─── RECORD EXTRACTS
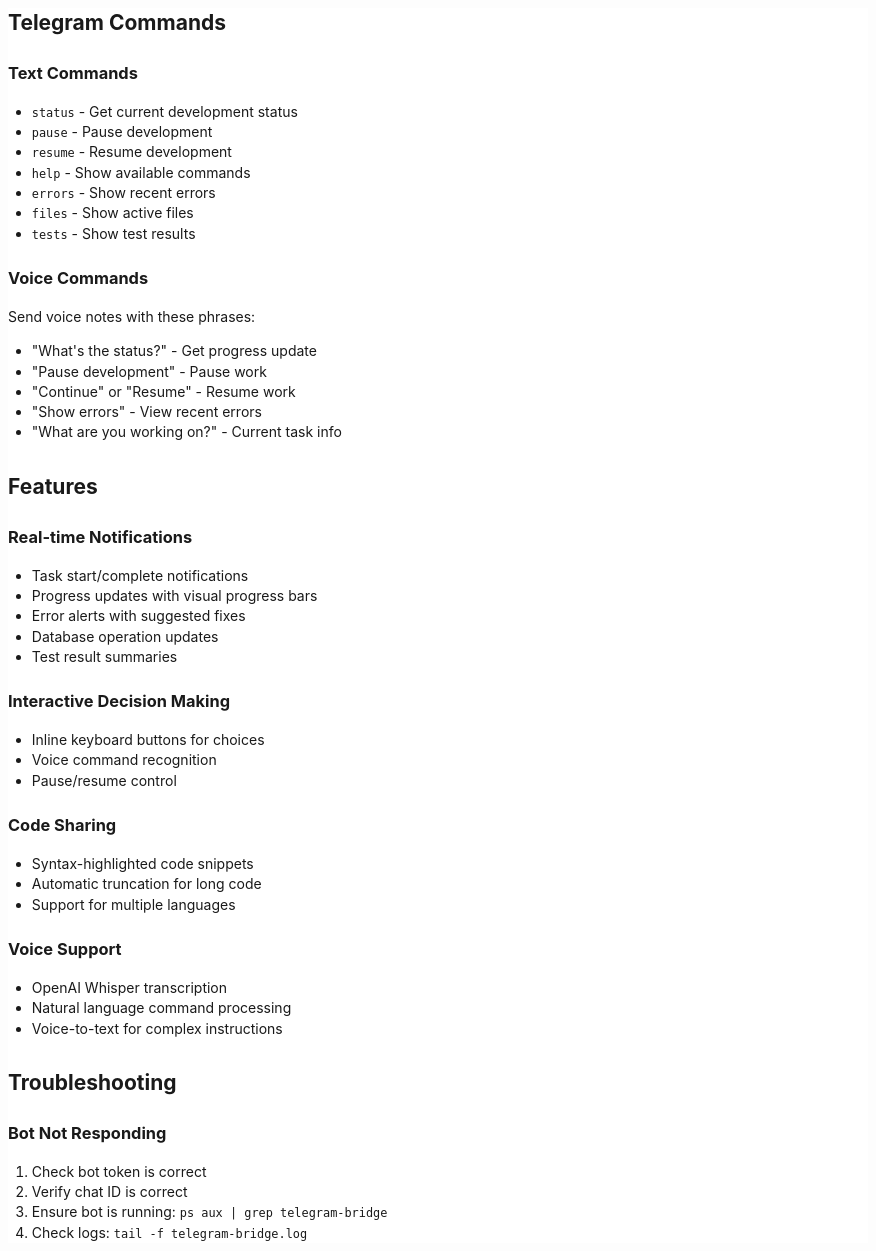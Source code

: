 ## Telegram Commands

### Text Commands
- `status` - Get current development status
- `pause` - Pause development
- `resume` - Resume development
- `help` - Show available commands
- `errors` - Show recent errors
- `files` - Show active files
- `tests` - Show test results

### Voice Commands
Send voice notes with these phrases:
- "What's the status?" - Get progress update
- "Pause development" - Pause work
- "Continue" or "Resume" - Resume work
- "Show errors" - View recent errors
- "What are you working on?" - Current task info

## Features

### Real-time Notifications
- Task start/complete notifications
- Progress updates with visual progress bars
- Error alerts with suggested fixes
- Database operation updates
- Test result summaries

### Interactive Decision Making
- Inline keyboard buttons for choices
- Voice command recognition
- Pause/resume control

### Code Sharing
- Syntax-highlighted code snippets
- Automatic truncation for long code
- Support for multiple languages

### Voice Support
- OpenAI Whisper transcription
- Natural language command processing
- Voice-to-text for complex instructions

## Troubleshooting

### Bot Not Responding
1. Check bot token is correct
2. Verify chat ID is correct
3. Ensure bot is running: `ps aux | grep telegram-bridge`
4. Check logs: `tail -f telegram-bridge.log`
──────
WHAT YOU NEED TO DO ::
Write out the data precisely as given, excluding the pictures.

RESPONSE BELOW ::
Source code

: ## Telegram Commands

### Text Commands
- `status` - Get current development status
- `pause` - Pause development
- `resume` - Resume development
- `help` - Show available commands
- `errors` - Show recent errors
- `files` - Show active files
- `tests` - Show test results

### Voice Commands
Send voice notes with these phrases:
- "What's the status?" - Get progress update
- "Pause development" - Pause work
- "Continue" or "Resume" - Resume work
- "Show errors" - View recent errors
- "What are you working on?" - Current task info

## Features

### Real-time Notifications
- Task start/complete notifications
- Progress updates with visual progress bars
- Error alerts with suggested fixes
- Database operation updates
- Test result summaries

### Interactive Decision Making
- Inline keyboard buttons for choices
- Voice command recognition
- Pause/resume control

### Code Sharing
- Syntax-highlighted code snippets
- Automatic truncation for long code
- Support for multiple languages

### Voice Support
- OpenAI Whisper transcription
- Natural language command processing
- Voice-to-text for complex instructions

## Troubleshooting

### Bot Not Responding
1. Check bot token is correct
2. Verify chat ID is correct
3. Ensure bot is running: `ps aux | grep telegram-bridge`
4. Check logs: `tail -f telegram-bridge.log`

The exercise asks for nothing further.